And let me put the planned capital expenditures in perspective. The Capex for our Phase 3A expansion is less than the third of our original 6,150 ton capacity in Xinjiang and is more than 35% lower than our Phase 2B expansion.
The resulting Capex opportunity in terms of production per unit of investment is much higher than our previous expansion and it should led to very attractive shareholder returns. Now, I will provide the financial update for the second quarter of 2015.
Revenues for the second quarter were $34.3 million compared to $41.9 million in the first quarter of 2015. Polysilicon sales volume in the second quarter were 1,363 metric tons, above our guidance of 1,320 metric tons.
Compared to Q1, our Q2 sales volume was negatively impacted by lower polysilicon production volume as a result of our scheduled annual facility maintenance in May. The Company generated revenue of $21.7 million from polysilicon sales compared to $27.2 million from $1,502 metric tons of polysilicon sales in the first quarter of 2015.
The decrease in revenue was primarily due to the impact of lower average selling prices and lower sales volume. The Company generated $12.6 million of revenue from 18.3 million pieces of solar wafer sold compared to $14.7 million from 18.1 million pieces of wafer sold in the first quarter of 2015.
Decline in revenue was primarily the result of lower solar wafer ASP. Gross profit was approximately $3.6 million compared to $8.5 million in the first quarter of 2015.

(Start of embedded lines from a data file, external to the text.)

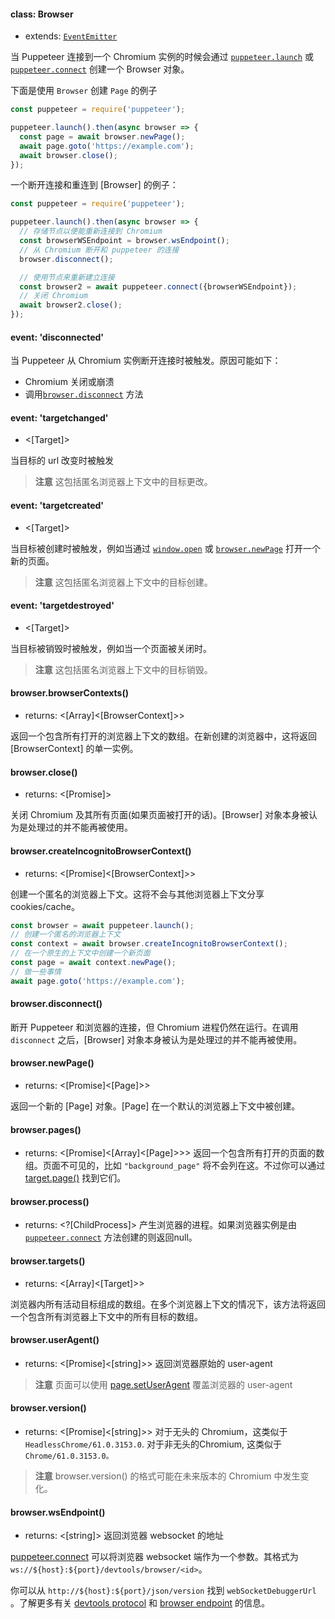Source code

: #### class: Browser

* extends: [`EventEmitter`](https://nodejs.org/api/events.html#events_class_eventemitter)

当 Puppeteer 连接到一个 Chromium 实例的时候会通过 [`puppeteer.launch`](#puppeteerlaunchoptions) 或 [`puppeteer.connect`](#puppeteerconnectoptions) 创建一个 Browser 对象。

下面是使用 ```Browser``` 创建 ```Page``` 的例子

```js
const puppeteer = require('puppeteer');

puppeteer.launch().then(async browser => {
  const page = await browser.newPage();
  await page.goto('https://example.com');
  await browser.close();
});
```

一个断开连接和重连到 [Browser] 的例子：

```js
const puppeteer = require('puppeteer');

puppeteer.launch().then(async browser => {
  // 存储节点以便能重新连接到 Chromium
  const browserWSEndpoint = browser.wsEndpoint();
  // 从 Chromium 断开和 puppeteer 的连接
  browser.disconnect();

  // 使用节点来重新建立连接
  const browser2 = await puppeteer.connect({browserWSEndpoint});
  // 关闭 Chromium
  await browser2.close();
});
```
#### event: 'disconnected'
当 Puppeteer 从 Chromium 实例断开连接时被触发。原因可能如下：

- Chromium 关闭或崩溃
- 调用[`browser.disconnect`](#browserdisconnect) 方法

#### event: 'targetchanged'
- <[Target]>

当目标的 url 改变时被触发

> **注意** 这包括匿名浏览器上下文中的目标更改。


#### event: 'targetcreated'
- <[Target]>

当目标被创建时被触发，例如当通过 [`window.open`](https://developer.mozilla.org/en-US/docs/Web/API/Window/open) 或 [`browser.newPage`](#browsernewpage) 打开一个新的页面。

> **注意** 这包括匿名浏览器上下文中的目标创建。

#### event: 'targetdestroyed'
- <[Target]>

当目标被销毁时被触发，例如当一个页面被关闭时。

> **注意** 这包括匿名浏览器上下文中的目标销毁。

#### browser.browserContexts()
- returns: <[Array]<[BrowserContext]>>

返回一个包含所有打开的浏览器上下文的数组。在新创建的浏览器中，这将返回 [BrowserContext] 的单一实例。

#### browser.close()
- returns: <[Promise]>

关闭 Chromium 及其所有页面(如果页面被打开的话)。[Browser] 对象本身被认为是处理过的并不能再被使用。

#### browser.createIncognitoBrowserContext()
- returns: <[Promise]<[BrowserContext]>>

创建一个匿名的浏览器上下文。这将不会与其他浏览器上下文分享 cookies/cache。

```js
const browser = await puppeteer.launch();
// 创建一个匿名的浏览器上下文
const context = await browser.createIncognitoBrowserContext();
// 在一个原生的上下文中创建一个新页面
const page = await context.newPage();
// 做一些事情
await page.goto('https://example.com');
```

#### browser.disconnect()

断开 Puppeteer 和浏览器的连接，但 Chromium 进程仍然在运行。在调用 ```disconnect``` 之后，[Browser] 对象本身被认为是处理过的并不能再被使用。

#### browser.newPage()
- returns: <[Promise]<[Page]>>

返回一个新的 [Page] 对象。[Page] 在一个默认的浏览器上下文中被创建。

#### browser.pages()
- returns: <[Promise]<[Array]<[Page]>>> 返回一个包含所有打开的页面的数组。页面不可见的，比如 `"background_page"` 将不会列在这。不过你可以通过 [target.page()](#targetpage) 找到它们。

#### browser.process()
- returns: <?[ChildProcess]> 产生浏览器的进程。如果浏览器实例是由 [`puppeteer.connect`](#puppeteerconnectoptions) 方法创建的则返回null。

#### browser.targets()
- returns: <[Array]<[Target]>>

浏览器内所有活动目标组成的数组。在多个浏览器上下文的情况下，该方法将返回一个包含所有浏览器上下文中的所有目标的数组。

#### browser.userAgent()
- returns: <[Promise]<[string]>> 返回浏览器原始的 user-agent

> **注意** 页面可以使用 [page.setUserAgent](#pagesetuseragentuseragent) 覆盖浏览器的 user-agent

#### browser.version()
- returns: <[Promise]<[string]>> 对于无头的 Chromium，这类似于 `HeadlessChrome/61.0.3153.0`. 对于非无头的Chromium, 这类似于 `Chrome/61.0.3153.0。`

> **注意** browser.version() 的格式可能在未来版本的 Chromium 中发生变化。

#### browser.wsEndpoint()
- returns: <[string]> 返回浏览器 websocket 的地址

[puppeteer.connect](#puppeteerconnectoptions) 可以将浏览器 websocket 端作为一个参数。其格式为 `ws://${host}:${port}/devtools/browser/<id>`。

你可以从 `http://${host}:${port}/json/version` 找到 `webSocketDebuggerUrl` 。了解更多有关 [devtools protocol](https://chromedevtools.github.io/devtools-protocol) 和 [browser endpoint](https://chromedevtools.github.io/devtools-protocol/#how-do-i-access-the-browser-target) 的信息。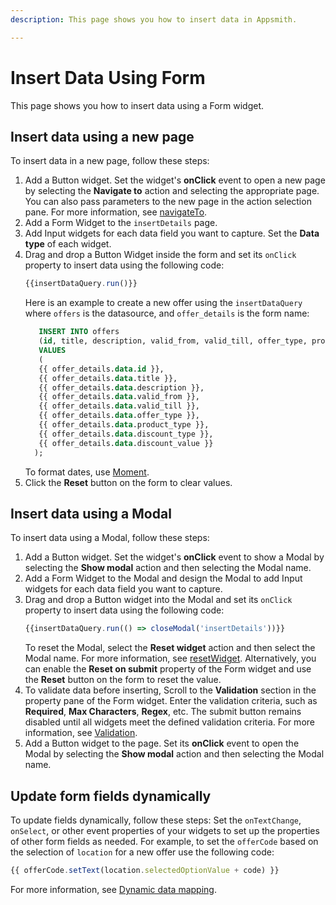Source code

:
 ```yaml
---
description: This page shows you how to insert data in Appsmith. 

---
```

# Insert Data Using Form

This page shows you how to insert data using a Form widget.

## Insert data using a new page

To insert data in a new page, follow these steps:
1. Add a Button widget. Set the widget's **onClick** event to open a new page by selecting the **Navigate to** action and selecting the appropriate page.
   You can also pass parameters to the new page in the action selection pane.
   For more information, see [navigateTo](/reference/appsmith-framework/widget-actions/navigate-to).
2. Add a Form Widget to the `insertDetails` page. 
3. Add Input widgets for each data field you want to capture. Set the **Data type** of each widget.
4. Drag and drop a Button Widget inside the form and set its `onClick` property to insert data using the following code:
   ```jsx
   {{insertDataQuery.run()}}
   ```
   Here is an example to create a new offer using the `insertDataQuery` where `offers` is the datasource, and `offer_details` is the form name:
   ```sql
      INSERT INTO offers 
      (id, title, description, valid_from, valid_till, offer_type, product_type, discount_type, discount_value) 
      VALUES 
      (
      {{ offer_details.data.id }},
      {{ offer_details.data.title }},
      {{ offer_details.data.description }},
      {{ offer_details.data.valid_from }},
      {{ offer_details.data.valid_till }},
      {{ offer_details.data.offer_type }},
      {{ offer_details.data.product_type }},
      {{ offer_details.data.discount_type }},
      {{ offer_details.data.discount_value }}
     );
   ```
   To format dates, use [Moment](https://momentjs.com/docs/).
5. Click the **Reset** button on the form to clear values.

## Insert data using a Modal
To insert data using a Modal, follow these steps:
1. Add a Button widget. Set the widget's **onClick** event to show a Modal by selecting the **Show modal** action and then selecting the Modal name.
2. Add a Form Widget to the Modal and design the Modal to add Input widgets for each data field you want to capture.
3. Drag and drop a Button widget into the Modal and set its `onClick` property to insert data using the following code:
   ```jsx
   {{insertDataQuery.run(() => closeModal('insertDetails'))}}
   ```
   To reset the Modal, select the **Reset widget** action and then select the Modal name.
   For more information, see [resetWidget](/reference/appsmith-framework/widget-actions/reset-widget).
   Alternatively, you can enable the **Reset on submit** property of the Form widget and use the **Reset** button on the form to reset the value.
4. To validate data before inserting, Scroll to the **Validation** section in the property pane of the Form widget. Enter the validation criteria, such as **Required**, **Max Characters**, **Regex**, etc. The submit button remains disabled until all widgets meet the defined validation criteria. For more information, see [Validation](/reference/widgets/input#regex-string).
5. Add a Button widget to the page. Set its **onClick** event to open the Modal by selecting the **Show modal** action and then selecting the Modal name.

## Update form fields dynamically

To update fields dynamically, follow these steps:
Set the `onTextChange`, `onSelect`, or other event properties of your widgets to set up the properties of other form fields as needed.
For example, to set the `offerCode` based on the selection of `location` for a new offer use the following code:

```jsx
{{ offerCode.setText(location.selectedOptionValue + code) }}
```

For more information, see [Dynamic data mapping](/reference/widgets/list#dynamic-data-mapping).
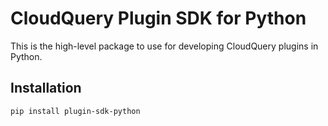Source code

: # CloudQuery Plugin SDK for Python

This is the high-level package to use for developing CloudQuery plugins in Python.

## Installation

```commandline
pip install plugin-sdk-python
```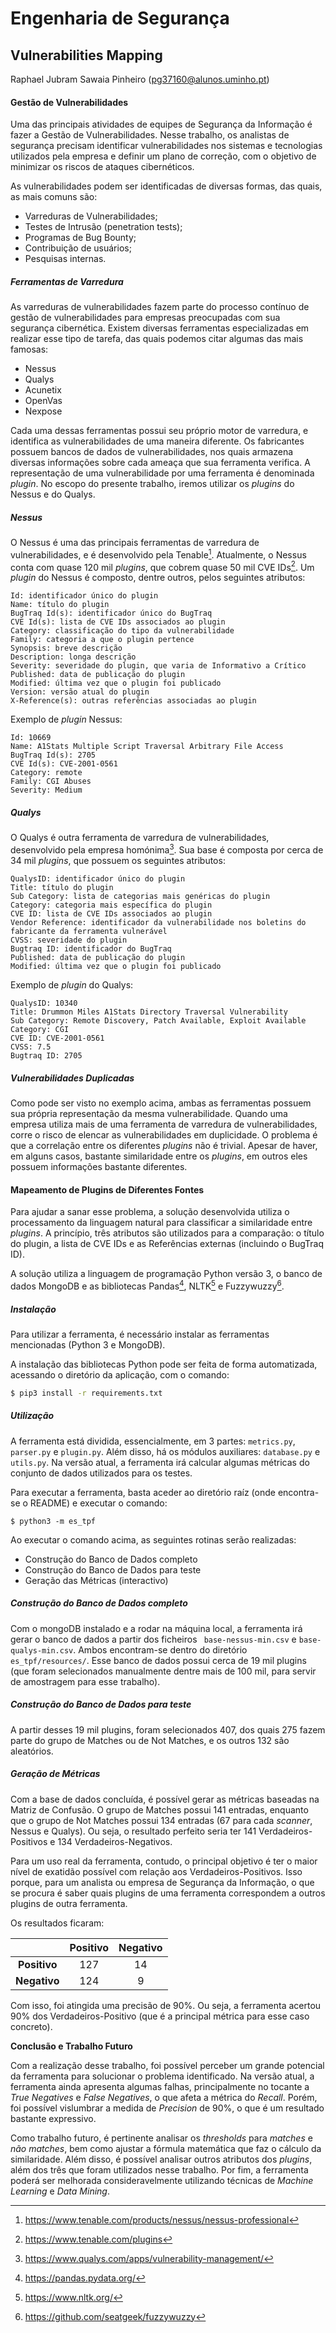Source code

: # Engenharia de Segurança

## Vulnerabilities Mapping

Raphael Jubram Sawaia Pinheiro (pg37160@alunos.uminho.pt)

#### Gestão de Vulnerabilidades

Uma das principais atividades de equipes de Segurança da Informação é fazer a Gestão de Vulnerabilidades. Nesse trabalho, os analistas de segurança precisam identificar vulnerabilidades nos sistemas e tecnologias utilizados pela empresa e definir um plano de correção, com o objetivo de minimizar os riscos de ataques cibernéticos.

As vulnerabilidades podem ser identificadas de diversas formas, das quais, as mais comuns são:

- Varreduras de Vulnerabilidades;
- Testes de Intrusão (penetration tests);
- Programas de Bug Bounty;
- Contribuição de usuários;
- Pesquisas internas.

##### Ferramentas de Varredura

As varreduras de vulnerabilidades fazem parte do processo contínuo de gestão de vulnerabilidades para empresas preocupadas com sua segurança cibernética. Existem diversas ferramentas especializadas em realizar esse tipo de tarefa, das quais podemos citar algumas das mais famosas:

- Nessus
- Qualys
- Acunetix
- OpenVas
- Nexpose

Cada uma dessas ferramentas possui seu próprio motor de varredura, e identifica as vulnerabilidades de uma maneira diferente. Os fabricantes possuem bancos de dados de vulnerabilidades, nos quais armazena diversas informações sobre cada ameaça que sua ferramenta verifica. A representação de uma vulnerabilidade por uma ferramenta é denominada *plugin*. No escopo do presente trabalho, iremos utilizar os *plugins* do Nessus e do Qualys.

##### Nessus

O Nessus é uma das principais ferramentas de varredura de vulnerabilidades, e é desenvolvido pela Tenable[^tenable]. Atualmente, o Nessus conta com quase 120 mil *plugins*, que cobrem quase 50 mil CVE IDs[^plugininfo]. Um *plugin* do Nessus é composto, dentre outros, pelos seguintes atributos:

```
Id: identificador único do plugin
Name: título do plugin
BugTraq Id(s): identificador único do BugTraq
CVE Id(s): lista de CVE IDs associados ao plugin
Category: classificação do tipo da vulnerabilidade
Family: categoria a que o plugin pertence
Synopsis: breve descrição
Description: longa descrição
Severity: severidade do plugin, que varia de Informativo a Crítico
Published: data de publicação do plugin
Modified: última vez que o plugin foi publicado
Version: versão atual do plugin
X-Reference(s): outras referências associadas ao plugin
```

Exemplo de *plugin* Nessus:

```
Id: 10669
Name: A1Stats Multiple Script Traversal Arbitrary File Access
BugTraq Id(s): 2705
CVE Id(s): CVE-2001-0561
Category: remote
Family: CGI Abuses
Severity: Medium
```

##### Qualys

O Qualys é outra ferramenta de varredura de vulnerabilidades, desenvolvido pela empresa homónima[^qualys]. Sua base é composta por cerca de 34 mil *plugins*, que possuem os seguintes atributos:

```
QualysID: identificador único do plugin
Title: título do plugin
Sub Category: lista de categorias mais genéricas do plugin
Category: categoria mais específica do plugin
CVE ID: lista de CVE IDs associados ao plugin
Vendor Reference: identificador da vulnerabilidade nos boletins do fabricante da ferramenta vulnerável
CVSS: severidade do plugin
Bugtraq ID: identificador do BugTraq
Published: data de publicação do plugin
Modified: última vez que o plugin foi publicado
```

Exemplo de *plugin* do Qualys:

```
QualysID: 10340
Title: Drummon Miles A1Stats Directory Traversal Vulnerability
Sub Category: Remote Discovery, Patch Available, Exploit Available
Category: CGI
CVE ID: CVE-2001-0561
CVSS: 7.5
Bugtraq ID: 2705
```

##### Vulnerabilidades Duplicadas

Como pode ser visto no exemplo acima, ambas as ferramentas possuem sua própria representação da mesma vulnerabilidade. Quando uma empresa utiliza mais de uma ferramenta de varredura de vulnerabilidades, corre o risco de elencar as vulnerabilidades em duplicidade. O problema é que a correlação entre os diferentes *plugins* não é trivial. Apesar de haver, em alguns casos, bastante similaridade entre os *plugins*, em outros eles possuem informações bastante diferentes.

#### Mapeamento de Plugins de Diferentes Fontes

Para ajudar a sanar esse problema, a solução desenvolvida utiliza o processamento da linguagem natural para classificar a similaridade entre *plugins*. A princípio, três atributos são utilizados para a comparação: o título do plugin, a lista de CVE IDs e as Referências externas (incluindo o BugTraq ID).

A solução utiliza a linguagem de programação Python versão 3, o banco de dados MongoDB e as bibliotecas Pandas[^pandas], NLTK[^nltk] e Fuzzywuzzy[^fz].

##### Instalação

Para utilizar a ferramenta, é necessário instalar as ferramentas mencionadas (Python 3 e MongoDB).

A instalação das bibliotecas Python pode ser feita de forma automatizada, acessando o diretório da aplicação, com o comando:

```bash
$ pip3 install -r requirements.txt
```

##### Utilização

A ferramenta está dividida, essencialmente, em 3 partes: `metrics.py`, `parser.py` e `plugin.py`. Além disso, há os módulos auxiliares: `database.py` e `utils.py`. Na versão atual, a ferramenta irá calcular algumas métricas do conjunto de dados utilizados para os testes.

Para executar a ferramenta, basta aceder ao diretório raíz (onde encontra-se o README) e executar o comando:

```shell
$ python3 -m es_tpf
```

Ao executar o comando acima, as seguintes rotinas serão realizadas:

- Construção do Banco de Dados completo
- Construção do Banco de Dados para teste
- Geração das Métricas (interactivo)

##### Construção do Banco de Dados completo

Com o mongoDB instalado e a rodar na máquina local, a ferramenta irá gerar o banco de dados a partir dos ficheiros ` base-nessus-min.csv` e `base-qualys-min.csv`. Ambos encontram-se dentro do diretório `es_tpf/resources/`. Esse banco de dados possui cerca de 19 mil plugins (que foram selecionados manualmente dentre mais de 100 mil, para servir de amostragem para esse trabalho).

##### Construção do Banco de Dados para teste

A partir desses 19 mil plugins, foram selecionados 407, dos quais 275 fazem parte do grupo de Matches ou de Not Matches, e os outros 132 são aleatórios.

##### Geração de Métricas

Com a base de dados concluída, é possível gerar as métricas baseadas na Matriz de Confusão. O grupo de Matches possui 141 entradas, enquanto que o grupo de Not Matches possui 134 entradas (67 para cada *scanner*, Nessus e Qualys). Ou seja, o resultado perfeito seria ter 141 Verdadeiros-Positivos e 134 Verdadeiros-Negativos.

Para um uso real da ferramenta, contudo, o principal objetivo é ter o maior nível de exatidão possível com relação aos Verdadeiros-Positivos. Isso porque, para um analista ou empresa de Segurança da Informação, o que se procura é saber quais plugins de uma ferramenta correspondem a outros plugins de outra ferramenta.

Os resultados ficaram:

|              | Positivo | Negativo |
| :----------: | :------: | :------: |
| **Positivo** |   127    |    14    |
| **Negativo** |   124    |    9     |

Com isso, foi atingida uma precisão de 90%. Ou seja, a ferramenta acertou 90% dos Verdadeiros-Positivo (que é a principal métrica para esse caso concreto).

**Conclusão e Trabalho Futuro**

Com a realização desse trabalho, foi possível perceber um grande potencial da ferramenta para solucionar o problema identificado. Na versão atual, a ferramenta ainda apresenta algumas falhas, principalmente no tocante a *True Negatives* e *False Negatives*, o que afeta a métrica do *Recall*. Porém, foi possível vislumbrar a medida de *Precision* de 90%, o que é um resultado bastante expressivo.

Como trabalho futuro, é pertinente analisar os *thresholds* para *matches* e *não matches*, bem como ajustar a fórmula matemática que faz o cálculo da similaridade. Além disso, é possível analisar outros atributos dos *plugins*, além dos três que foram utilizados nesse trabalho. Por fim, a ferramenta poderá ser melhorada consideravelmente utilizando técnicas de *Machine Learning* e *Data Mining*.

[^tenable]: https://www.tenable.com/products/nessus/nessus-professional
[^plugininfo]: https://www.tenable.com/plugins
[^qualys]: https://www.qualys.com/apps/vulnerability-management/
[^pandas]: https://pandas.pydata.org/
[^nltk]: https://www.nltk.org/
[^fz]: https://github.com/seatgeek/fuzzywuzzy

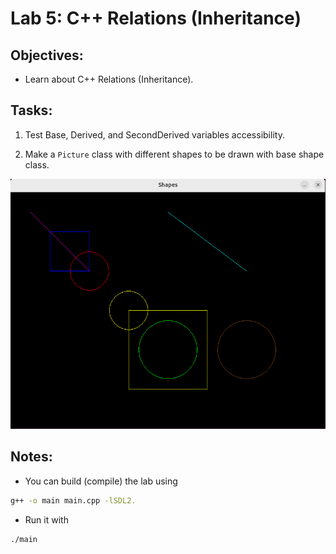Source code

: # Lab 5: C++ Relations (Inheritance)

## Objectives:

- Learn about C++ Relations (Inheritance).

## Tasks:

1. Test Base, Derived, and SecondDerived variables accessibility.

2. Make a `Picture` class with different shapes to be drawn with base shape class.

![Picture Diagram](pictureDrawer/printedShapes.png)

## Notes:

- You can build (compile) the lab using

```bash
g++ -o main main.cpp -lSDL2.
```

- Run it with

```bash
./main
```
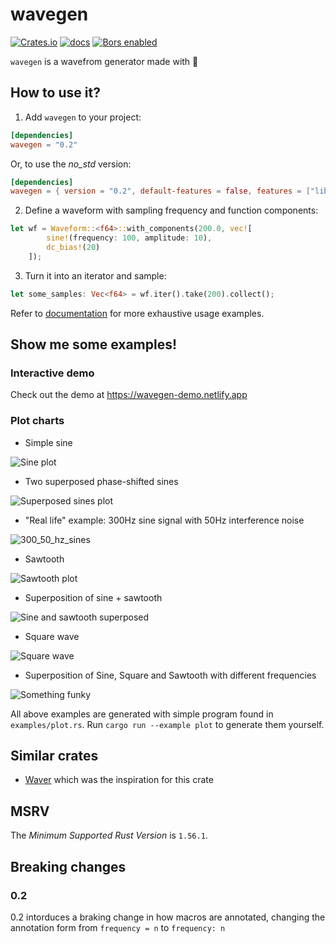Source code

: # wavegen

[![Crates.io](https://img.shields.io/crates/v/wavegen)](https://crates.io/crates/wavegen)
[![docs](https://img.shields.io/docsrs/wavegen)](https://docs.rs/wavegen)
[![Bors enabled](https://bors.tech/images/badge_small.svg)](https://app.bors.tech/repositories/46467)

`wavegen` is a wavefrom generator made with 🦀

## How to use it?

1) Add `wavegen` to your project:

```toml
[dependencies]
wavegen = "0.2"
```
Or, to use the *no_std* version:

```toml
[dependencies]
wavegen = { version = "0.2", default-features = false, features = ["libm"] }
```

2) Define a waveform with sampling frequency and function components:

```rust
let wf = Waveform::<f64>::with_components(200.0, vec![
        sine!(frequency: 100, amplitude: 10),
        dc_bias!(20)
    ]);
```

3) Turn it into an iterator and sample:

```rust
let some_samples: Vec<f64> = wf.iter().take(200).collect();
```

Refer to [documentation](https://docs.rs/wavegen) for more exhaustive usage examples.

## Show me some examples!

### Interactive demo

Check out the demo at https://wavegen-demo.netlify.app

### Plot charts

* Simple sine

![Sine plot](img/sine.png)

* Two superposed phase-shifted sines

![Superposed sines plot](img/sine_double.png)

* "Real life" example: 300Hz sine signal with 50Hz interference noise

![300_50_hz_sines](img/sines_300_50_hz.png)

* Sawtooth

![Sawtooth plot](img/sawtooth.png)

* Superposition of sine + sawtooth

![Sine and sawtooth superposed](img/sawtooth_sinesised.png)

* Square wave

![Square wave](img/square.png)

* Superposition of Sine, Square and Sawtooth with different frequencies

![Something funky](img/funky.png)

All above examples are generated with simple program found in `examples/plot.rs`. Run `cargo run --example plot` to generate them yourself.

## Similar crates
* [Waver](https://github.com/amrali/waver/) which was the inspiration for this crate

## MSRV

The *Minimum Supported Rust Version* is `1.56.1`.

## Breaking changes

### 0.2

0.2 intorduces a braking change in how macros are annotated, changing the annotation form from `frequency = n` to `frequency: n`
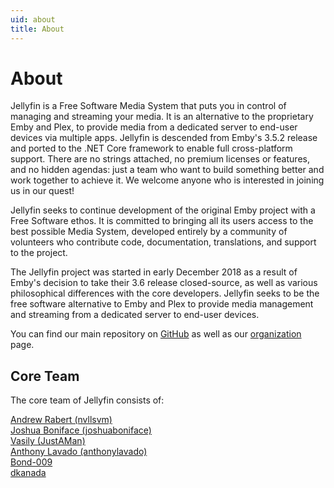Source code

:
 ```yaml
---
uid: about
title: About
---
```


# About

Jellyfin is a Free Software Media System that puts you in control of managing and streaming your media. It is an alternative to the proprietary Emby and Plex, to provide media from a dedicated server to end-user devices via multiple apps. Jellyfin is descended from Emby's 3.5.2 release and ported to the .NET Core framework to enable full cross-platform support. There are no strings attached, no premium licenses or features, and no hidden agendas: just a team who want to build something better and work together to achieve it. We welcome anyone who is interested in joining us in our quest!

Jellyfin seeks to continue development of the original Emby project with a Free Software ethos. It is committed to bringing all its users access to the best possible Media System, developed entirely by a community of volunteers who contribute code, documentation, translations, and support to the project.

The Jellyfin project was started in early December 2018 as a result of Emby's decision to take their 3.6 release closed-source, as well as various philosophical differences with the core developers. Jellyfin seeks to be the free software alternative to Emby and Plex to provide media management and streaming from a dedicated server to end-user devices.

You can find our main repository on [GitHub](https://github.com/jellyfin/jellyfin) as well as our [organization](https://github.com/jellyfin) page.

## Core Team

The core team of Jellyfin consists of:

[Andrew Rabert (nvllsvm)](https://github.com/nvllsvm)  
[Joshua Boniface (joshuaboniface)](https://github.com/joshuaboniface)  
[Vasily (JustAMan)](https://github.com/JustAMan)  
[Anthony Lavado (anthonylavado)](https://github.com/anthonylavado)  
[Bond-009](https://github.com/Bond-009)  
[dkanada](https://github.com/dkanada)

Non-GAAP gross profit, which excludes cost related to the non-operational polysilicon facilities in Xinjiang was approximately $6.7 million compared to $11.7 million in the first quarter of 2015. Gross margin was 10.5% compared to 20.2% in the first quarter of 2015.
The decrease in gross profit and gross margin as compared to the first quarter was primarily the result of lower average selling prices as well as the high unit production costs due to lower production volume related to the planned annual maintenance.
In the second quarter of 2015, total costs related to the non-operational Xinjiang polysilicon plant, including depreciation, was $3.1 million compared to $3.3 million in the first quarter of 2015. Excluding such costs, the non-GAAP gross margin was approximately 19.6% compared to 28% in the first quarter of 2015.
Selling, general, and administrative expenses were $2.8 million compared to $4.6 million in the first quarter of 2015. Approximately $0.5 million were non-cash share-based compensation expenses in the second quarter of 2015 compared to $1.8 million in the first quarter of 2015.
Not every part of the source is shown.